[JURIST] The UN General Assembly [official website] on Thursday adopted a resolution giving Israel and Palestine three months to conduct independent investigations into possible war crimes committed during last winter's Gaza conflict [JURIST news archive]. The General Assembly voted 114-18 with 44 abstentions [press release] expressing support for the Goldstone Report [text, PDF], the result of a UN Human Rights Council (UNHRC) [official website] fact-finding mission, which accused both Israeli Defense Forces (IDF) [official website] and Hamas [GlobalSecurity backgrounder] fighters of war crimes during the conflict. Israel has criticized the report as biased, questioned the objectivity of the fact-finding, and on Wednesday urged the UN not to adopt the report's findings in a statement to the General Assembly [statement text]. Israeli Ministry of Foreign Affairs [official website] spokesperson Yigal Palmor said that Israel rejects [press release] Thursday's resolution, calling it "completely detached from realities on the ground":
The results of the vote and the large number of member states who voted against or abstained, demonstrate clearly that the resolution does not have the support of the "moral majority" of UN members. ... During Operation "Cast Lead" in Gaza, the Israel Defense Force demonstrated higher military and moral standards than each and every one of this resolution's instigators. Israel, like any other democratic nation, maintains the right to self-defense, and, as was witnessed in recent days, will continue to act to protect the lives of its citizens from the threat of international terrorism.

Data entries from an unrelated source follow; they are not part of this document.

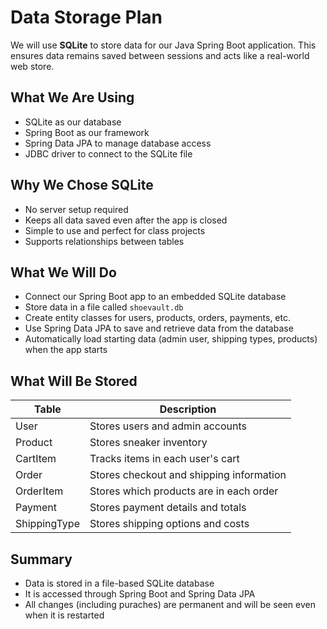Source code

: # Data Storage Plan

We will use **SQLite** to store data for our Java Spring Boot application. This ensures data remains saved between sessions and acts like a real-world web store.


## What We Are Using

- SQLite as our database
- Spring Boot as our framework 
- Spring Data JPA to manage database access
- JDBC driver to connect to the SQLite file


## Why We Chose SQLite

- No server setup required
- Keeps all data saved even after the app is closed
- Simple to use and perfect for class projects
- Supports relationships between tables


## What We Will Do

- Connect our Spring Boot app to an embedded SQLite database
- Store data in a file called `shoevault.db`
- Create entity classes for users, products, orders, payments, etc.
- Use Spring Data JPA to save and retrieve data from the database
- Automatically load starting data (admin user, shipping types, products) when the app starts

## What Will Be Stored

| Table         | Description                                |
|---------------|--------------------------------------------|
| User          | Stores users and admin accounts            |
| Product       | Stores sneaker inventory                   |
| CartItem      | Tracks items in each user's cart           |
| Order         | Stores checkout and shipping information   |
| OrderItem     | Stores which products are in each order    |
| Payment       | Stores payment details and totals          |
| ShippingType  | Stores shipping options and costs          |



## Summary

- Data is stored in a file-based SQLite database
- It is accessed through Spring Boot and Spring Data JPA
- All changes (including puraches) are permanent and will be seen even when it is restarted
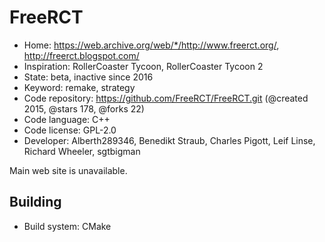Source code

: # FreeRCT

- Home: https://web.archive.org/web/*/http://www.freerct.org/, http://freerct.blogspot.com/
- Inspiration: RollerCoaster Tycoon, RollerCoaster Tycoon 2
- State: beta, inactive since 2016
- Keyword: remake, strategy
- Code repository: https://github.com/FreeRCT/FreeRCT.git (@created 2015, @stars 178, @forks 22)
- Code language: C++
- Code license: GPL-2.0
- Developer: Alberth289346, Benedikt Straub, Charles Pigott, Leif Linse, Richard Wheeler, sgtbigman

Main web site is unavailable.

## Building

- Build system: CMake
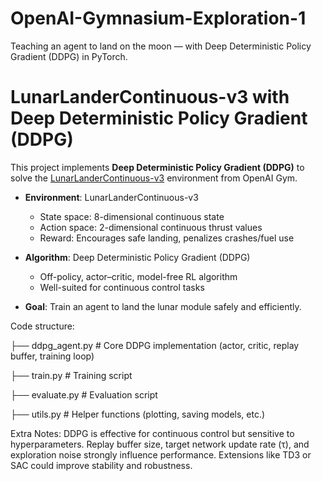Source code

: # OpenAI-Gymnasium-Exploration-1
Teaching an agent to land on the moon — with Deep Deterministic Policy Gradient (DDPG) in PyTorch.

# LunarLanderContinuous-v3 with Deep Deterministic Policy Gradient (DDPG)

This project implements **Deep Deterministic Policy Gradient (DDPG)** to solve the [LunarLanderContinuous-v3](https://www.gymlibrary.dev/environments/box2d/lunar_lander/) environment from OpenAI Gym.  


- **Environment**: LunarLanderContinuous-v3  
  - State space: 8-dimensional continuous state  
  - Action space: 2-dimensional continuous thrust values  
  - Reward: Encourages safe landing, penalizes crashes/fuel use  

- **Algorithm**: Deep Deterministic Policy Gradient (DDPG)  
  - Off-policy, actor–critic, model-free RL algorithm  
  - Well-suited for continuous control tasks  

- **Goal**: Train an agent to land the lunar module safely and efficiently.

Code structure:

├── ddpg_agent.py        # Core DDPG implementation (actor, critic, replay buffer, training loop)

├── train.py             # Training script

├── evaluate.py          # Evaluation script

├── utils.py             # Helper functions (plotting, saving models, etc.)

Extra Notes:
DDPG is effective for continuous control but sensitive to hyperparameters.
Replay buffer size, target network update rate (τ), and exploration noise strongly influence performance.
Extensions like TD3 or SAC could improve stability and robustness.
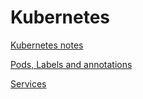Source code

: # Kubernetes

[Kubernetes notes](notes/intro.md)

[Pods, Labels and annotations](notes/pods.md)

[Services](notes/services.md)
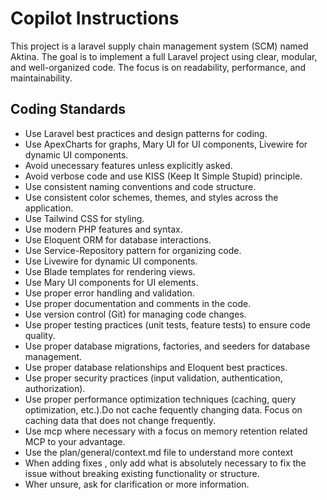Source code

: # Copilot Instructions

This project is a laravel supply chain management system (SCM) named Aktina. The goal is to implement a full Laravel project using clear, modular, and well-organized code. The focus is on readability, performance, and maintainability.

## Coding Standards

- Use Laravel best practices and design patterns for coding.
- Use ApexCharts for graphs, Mary UI for UI components, Livewire for dynamic UI components.
- Avoid unecessary features unless explicitly asked.
- Avoid verbose code and use KISS (Keep It Simple Stupid) principle.
- Use consistent naming conventions and code structure.
- Use consistent color schemes, themes, and styles across the application.
- Use Tailwind CSS for styling.
- Use modern PHP features and syntax.
- Use Eloquent ORM for database interactions.
- Use Service-Repository pattern for organizing code.
- Use Livewire for dynamic UI components.
- Use Blade templates for rendering views.
- Use Mary UI components for UI elements.
- Use proper error handling and validation.
- Use proper documentation and comments in the code.
- Use version control (Git) for managing code changes.
- Use proper testing practices (unit tests, feature tests) to ensure code quality.
- Use proper database migrations, factories, and seeders for database management.
- Use proper database relationships and Eloquent best practices.
- Use proper security practices (input validation, authentication, authorization).
- Use proper performance optimization techniques (caching, query optimization, etc.).Do not cache fequently changing data. Focus on caching data that does not change frequently.
- Use mcp where necessary with a focus on memory retention related MCP to your advantage.
- Use the plan/general/context.md file to understand more context
- When adding fixes , only add what is absolutely necessary to fix the issue without breaking existing functionality or structure.
- Wher unsure, ask for clarification or more information.
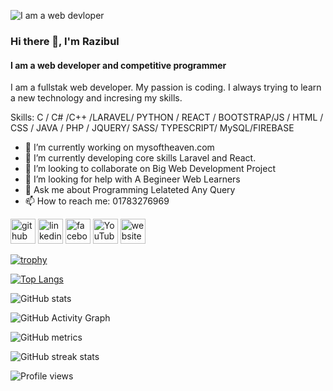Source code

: ![I am a web devloper](https://media.licdn.com/dms/image/C5616AQHQLHNULqhPfA/profile-displaybackgroundimage-shrink_200_800/0/1660924050559?e=2147483647&v=beta&t=9-VAyoWTyGWMu5n5iUKcWSmj0i3Expue4Dl2GVxmO7M)
### Hi there 👋, I'm Razibul 
#### I am a web developer and competitive programmer


I am a fullstak web developer. My passion is coding. I always trying to learn a new technology and incresing my skills.

Skills: C / C# /C++ /LARAVEL/ PYTHON / REACT / BOOTSTRAP/JS / HTML / CSS / JAVA / PHP / JQUERY/ SASS/ TYPESCRIPT/ MySQL/FIREBASE

- 🔭 I’m currently working on mysoftheaven.com
- 🌱 I’m currently developing core skills Laravel and React. 
- 👯 I’m looking to collaborate on Big Web  Development Project  
- 🤔 I’m looking for help with A Begineer Web Learners 
- 💬 Ask me about Programming Lelateted Any Query  
- 📫 How to reach me: 01783276969 


[<img src='https://cdn.jsdelivr.net/npm/simple-icons@3.0.1/icons/github.svg' alt='github' height='40'>](https://github.com/razibul-649)  [<img src='https://cdn.jsdelivr.net/npm/simple-icons@3.0.1/icons/linkedin.svg' alt='linkedin' height='40'>](https://www.linkedin.com/in/md-razibul-islam-736532175/)  [<img src='https://cdn.jsdelivr.net/npm/simple-icons@3.0.1/icons/facebook.svg' alt='facebook' height='40'>](https://www.facebook.com/mdrazibul.islam.399)  [<img src='https://cdn.jsdelivr.net/npm/simple-icons@3.0.1/icons/youtube.svg' alt='YouTube' height='40'>](https://www.youtube.com/channel/zerotoinfinity)  [<img src='https://cdn.jsdelivr.net/npm/simple-icons@3.0.1/icons/icloud.svg' alt='website' height='40'>](https://hiamrazibulislamprotfolio.on.drv.tw/sajib/)  

[![trophy](https://github-profile-trophy.vercel.app/?username=razibul-649)](https://github.com/ryo-ma/github-profile-trophy)

[![Top Langs](https://github-readme-stats.vercel.app/api/top-langs/?username=razibul-649)](https://github.com/anuraghazra/github-readme-stats)

![GitHub stats](https://github-readme-stats.vercel.app/api?username=razibul-649&show_icons=true&count_private=true)  

![GitHub Activity Graph](https://activity-graph.herokuapp.com/graph?username=razibul-649)  

![GitHub metrics](https://metrics.lecoq.io/razibul-649)  

![GitHub streak stats](https://github-readme-streak-stats.herokuapp.com/?user=razibul-649)  

![Profile views](https://gpvc.arturio.dev/razibul-649)  
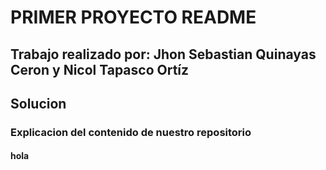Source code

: 










#  PRIMER PROYECTO README
## Trabajo realizado por: Jhon Sebastian Quinayas Ceron y Nicol Tapasco Ortíz
## Solucion 
### Explicacion del contenido de nuestro repositorio
#### hola
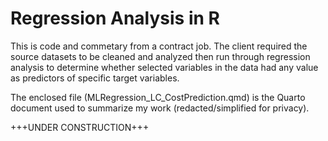 # Regression Analysis in R

This is code and commetary from a contract job.  The client required the source datasets to be cleaned and analyzed then run through
regression analysis to determine whether selected variables in the data had any value as predictors of specific target variables. 

The enclosed file (MLRegression_LC_CostPrediction.qmd) is the Quarto document used to summarize my work (redacted/simplified for privacy).

+++UNDER CONSTRUCTION+++
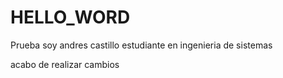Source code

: # HELLO_WORD
Prueba
soy andres castillo estudiante en ingenieria de sistemas

acabo de realizar cambios
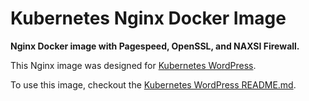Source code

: # Kubernetes Nginx Docker Image
**Nginx Docker image with Pagespeed, OpenSSL, and NAXSI Firewall.**

This Nginx image was designed for [Kubernetes WordPress](https://github.com/stcox/k8s-wordpress).

To use this image, checkout the [Kubernetes WordPress README.md](https://github.com/stcox/k8s-wordpress/blob/master/README.md).
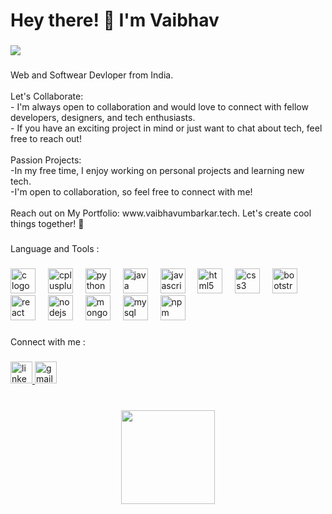 <h1 align="left">Hey there! 👋 I'm Vaibhav</h1>

###

<div align="left">
  <img src="https://visitor-badge.laobi.icu/badge?page_id=vaibhav8485.vaibhav8485&"  />
</div>

###

<p align="left">Web and Softwear Devloper from India.<br><br>Let's Collaborate:<br>- I'm always open to collaboration and would love to connect with fellow developers, designers, and tech enthusiasts.<br>- If you have an exciting project in mind or just want to chat about tech, feel free to reach out!<br><br>Passion Projects:<br>-In my free time, I enjoy working on personal projects and learning new tech. <br>-I'm open to collaboration, so feel free to connect with me!<br><br>Reach out on My Portfolio: www.vaibhavumbarkar.tech. Let's create cool things together! 🚀</p>

###

<p align="left">Language and Tools :</p>

###

<div align="left">
  <img src="https://cdn.jsdelivr.net/gh/devicons/devicon/icons/c/c-original.svg" height="40" alt="c logo"  />
  <img width="12" />
  <img src="https://cdn.jsdelivr.net/gh/devicons/devicon/icons/cplusplus/cplusplus-original.svg" height="40" alt="cplusplus logo"  />
  <img width="12" />
  <img src="https://cdn.jsdelivr.net/gh/devicons/devicon/icons/python/python-original.svg" height="40" alt="python logo"  />
  <img width="12" />
  <img src="https://cdn.jsdelivr.net/gh/devicons/devicon/icons/java/java-original.svg" height="40" alt="java logo"  />
  <img width="12" />
  <img src="https://cdn.jsdelivr.net/gh/devicons/devicon/icons/javascript/javascript-original.svg" height="40" alt="javascript logo"  />
  <img width="12" />
  <img src="https://cdn.jsdelivr.net/gh/devicons/devicon/icons/html5/html5-original.svg" height="40" alt="html5 logo"  />
  <img width="12" />
  <img src="https://cdn.jsdelivr.net/gh/devicons/devicon/icons/css3/css3-original.svg" height="40" alt="css3 logo"  />
  <img width="12" />
  <img src="https://cdn.jsdelivr.net/gh/devicons/devicon/icons/bootstrap/bootstrap-original.svg" height="40" alt="bootstrap logo"  />
  <img width="12" />
  <img src="https://cdn.jsdelivr.net/gh/devicons/devicon/icons/react/react-original.svg" height="40" alt="react logo"  />
  <img width="12" />
  <img src="https://cdn.jsdelivr.net/gh/devicons/devicon/icons/nodejs/nodejs-original.svg" height="40" alt="nodejs logo"  />
  <img width="12" />
  <img src="https://cdn.jsdelivr.net/gh/devicons/devicon/icons/mongodb/mongodb-original.svg" height="40" alt="mongodb logo"  />
  <img width="12" />
  <img src="https://cdn.jsdelivr.net/gh/devicons/devicon/icons/mysql/mysql-original.svg" height="40" alt="mysql logo"  />
  <img width="12" />
  <img src="https://cdn.jsdelivr.net/gh/devicons/devicon/icons/npm/npm-original-wordmark.svg" height="40" alt="npm logo"  />
</div>

###

###

<p align="left">Connect with me :</p>

###

<div align="left">
  <a href="https://www.linkedin.com/in/vaibhav-umbarkar-80361a197" target="_blank">
    <img src="https://img.shields.io/static/v1?message=LinkedIn&logo=linkedin&label=&color=0077B5&logoColor=white&labelColor=&style=flat" height="35" alt="linkedin logo"  />
  </a>
  <a href="vaibhavumbarkar8485@gmail.com" target="_blank">
    <img src="https://img.shields.io/static/v1?message=Gmail&logo=gmail&label=&color=D14836&logoColor=white&labelColor=&style=flat" height="35" alt="gmail logo"  />
  </a>
</div>

###

<br clear="both">

<div align="center">
  <img height="150" src="https://media3.giphy.com/channel_assets/yeyoruiz/wnwJBP5LC34h.gif"  />
</div>

###
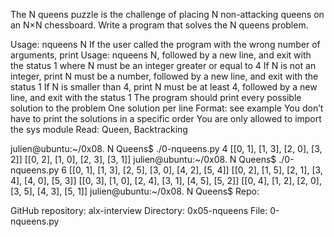 The N queens puzzle is the challenge of placing N non-attacking queens on an N×N chessboard. Write a program that solves the N queens problem.

Usage: nqueens N
	If the user called the program with the wrong number of arguments, print Usage: nqueens N, followed by a new line, and exit with the status 1
where N must be an integer greater or equal to 4
	If N is not an integer, print N must be a number, followed by a new line, and exit with the status 1
	If N is smaller than 4, print N must be at least 4, followed by a new line, and exit with the status 1
The program should print every possible solution to the problem
	One solution per line
	Format: see example
	You don’t have to print the solutions in a specific order
	You are only allowed to import the sys module
Read: Queen, Backtracking

julien@ubuntu:~/0x08. N Queens$ ./0-nqueens.py 4
[[0, 1], [1, 3], [2, 0], [3, 2]]
[[0, 2], [1, 0], [2, 3], [3, 1]]
julien@ubuntu:~/0x08. N Queens$ ./0-nqueens.py 6
[[0, 1], [1, 3], [2, 5], [3, 0], [4, 2], [5, 4]]
[[0, 2], [1, 5], [2, 1], [3, 4], [4, 0], [5, 3]]
[[0, 3], [1, 0], [2, 4], [3, 1], [4, 5], [5, 2]]
[[0, 4], [1, 2], [2, 0], [3, 5], [4, 3], [5, 1]]
julien@ubuntu:~/0x08. N Queens$ 
Repo:

GitHub repository: alx-interview
Directory: 0x05-nqueens
File: 0-nqueens.py
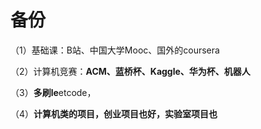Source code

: # 备份

（1）基础课：B站、中国大学Mooc、国外的coursera

（2）计算机竞赛：**ACM、蓝桥杯、Kaggle、华为杯、机器人**

（3）**多刷le**etcode，

（4）**计算机类的项目，创业项目也好，实验室项目也**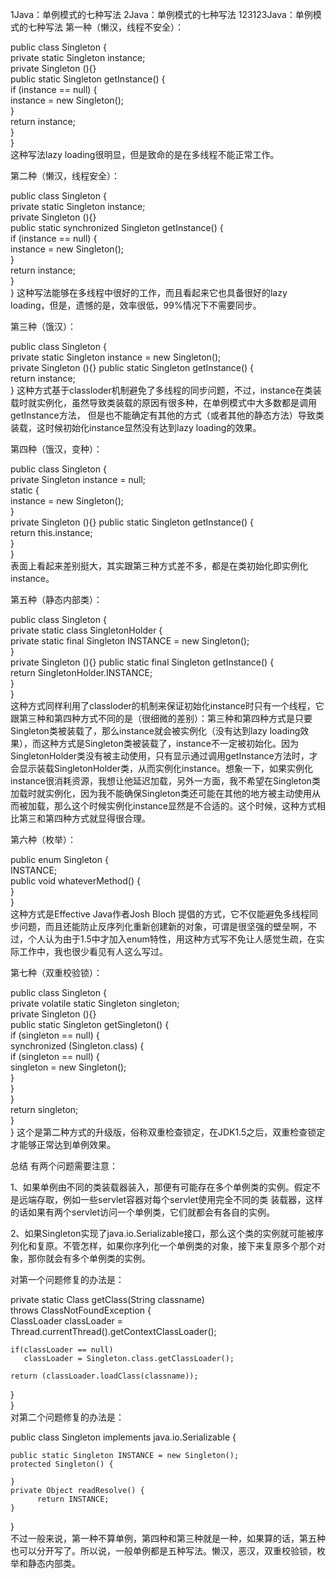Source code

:1Java：单例模式的七种写法
2Java：单例模式的七种写法
123123Java：单例模式的七种写法
第一种（懒汉，线程不安全）：

public class Singleton {  
  private static Singleton instance;  
  private Singleton (){}   
  public static Singleton getInstance() {  
  if (instance == null) {  
      instance = new Singleton();  
  }  
  return instance;  
  }  
}  
这种写法lazy loading很明显，但是致命的是在多线程不能正常工作。

第二种（懒汉，线程安全）：

public class Singleton {  
  private static Singleton instance;  
  private Singleton (){}   
  public static synchronized Singleton getInstance() {  
  if (instance == null) {  
      instance = new Singleton();  
  }  
  return instance;  
  }  
}
这种写法能够在多线程中很好的工作，而且看起来它也具备很好的lazy loading，但是，遗憾的是，效率很低，99%情况下不需要同步。

第三种（饿汉）：

public class Singleton {  
	 private static Singleton instance = new Singleton();  
	 private Singleton (){}
	 public static Singleton getInstance() {  
	 return instance;  
}
这种方式基于classloder机制避免了多线程的同步问题，不过，instance在类装载时就实例化，虽然导致类装载的原因有很多种，在单例模式中大多数都是调用getInstance方法， 但是也不能确定有其他的方式（或者其他的静态方法）导致类装载，这时候初始化instance显然没有达到lazy loading的效果。

第四种（饿汉，变种）：

public class Singleton {  
	  private Singleton instance = null;  
	  static {  
	  instance = new Singleton();  
	  }  
	  private Singleton (){}
	  public static Singleton getInstance() {  
	  return this.instance;  
	  }  
}  
表面上看起来差别挺大，其实跟第三种方式差不多，都是在类初始化即实例化instance。

第五种（静态内部类）：

public class Singleton {  
	  private static class SingletonHolder {  
	  private static final Singleton INSTANCE = new Singleton();  
	  }  
	  private Singleton (){}
	  public static final Singleton getInstance() {  
	      return SingletonHolder.INSTANCE;  
	  }  
}  
这种方式同样利用了classloder的机制来保证初始化instance时只有一个线程，它跟第三种和第四种方式不同的是（很细微的差别）：第三种和第四种方式是只要Singleton类被装载了，那么instance就会被实例化（没有达到lazy loading效果），而这种方式是Singleton类被装载了，instance不一定被初始化。因为SingletonHolder类没有被主动使用，只有显示通过调用getInstance方法时，才会显示装载SingletonHolder类，从而实例化instance。想象一下，如果实例化instance很消耗资源，我想让他延迟加载，另外一方面，我不希望在Singleton类加载时就实例化，因为我不能确保Singleton类还可能在其他的地方被主动使用从而被加载，那么这个时候实例化instance显然是不合适的。这个时候，这种方式相比第三和第四种方式就显得很合理。

第六种（枚举）：

 public enum Singleton {  
     INSTANCE;  
     public void whateverMethod() {  
     }  
 }  
这种方式是Effective Java作者Josh Bloch 提倡的方式，它不仅能避免多线程同步问题，而且还能防止反序列化重新创建新的对象，可谓是很坚强的壁垒啊，不过，个人认为由于1.5中才加入enum特性，用这种方式写不免让人感觉生疏，在实际工作中，我也很少看见有人这么写过。

第七种（双重校验锁）：

  public class Singleton {  
      private volatile static Singleton singleton;  
      private Singleton (){}   
      public static Singleton getSingleton() {  
      if (singleton == null) {  
          synchronized (Singleton.class) {  
          if (singleton == null) {  
              singleton = new Singleton();  
          }  
         }  
     }  
     return singleton;  
     }  
 }
这个是第二种方式的升级版，俗称双重检查锁定，在JDK1.5之后，双重检查锁定才能够正常达到单例效果。

总结 有两个问题需要注意：

1、如果单例由不同的类装载器装入，那便有可能存在多个单例类的实例。假定不是远端存取，例如一些servlet容器对每个servlet使用完全不同的类 装载器，这样的话如果有两个servlet访问一个单例类，它们就都会有各自的实例。

2、如果Singleton实现了java.io.Serializable接口，那么这个类的实例就可能被序列化和复原。不管怎样，如果你序列化一个单例类的对象，接下来复原多个那个对象，那你就会有多个单例类的实例。

对第一个问题修复的办法是：

private static Class getClass(String classname)      
                                       throws ClassNotFoundException {     
    ClassLoader classLoader = Thread.currentThread().getContextClassLoader();     

    if(classLoader == null)     
       classLoader = Singleton.class.getClassLoader();     

    return (classLoader.loadClass(classname));     
 }     
}  
对第二个问题修复的办法是：

public class Singleton implements java.io.Serializable {     

	public static Singleton INSTANCE = new Singleton();     
	protected Singleton() {     

	}     
	private Object readResolve() {     
          return INSTANCE;     
    }    
}   
不过一般来说，第一种不算单例，第四种和第三种就是一种，如果算的话，第五种也可以分开写了。所以说，一般单例都是五种写法。懒汉，恶汉，双重校验锁，枚举和静态内部类。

The UN Security Council [official website] is unlikely to take action on the General Assembly's non-binding resolution, as China was alone among the five permanent members [UN materials] in supporting the resolution.
In October, Israeli Prime Minister Benjamin Netanyahu [official profile] announced [JURIST report] the formation of a task force to respond to the Goldstone Report. The formation of the task force came just two weeks after the UNHRC passed a resolution officially endorsing [JURIST report] the Goldstone Report. In September, Richard Goldstone, head of the Gaza mission, presented his findings [JURIST report] to the UNHRC. The Goldstone mission began its field operations in Gaza in June, entering Gaza through Egypt's Rafah crossing after Israel announced that it would not cooperate with the investigation, and concluded hearings [JURIST reports] in July. Goldstone was appointed to head the investigation [JURIST report] in April, amid strong criticism [JURIST report] from Israel.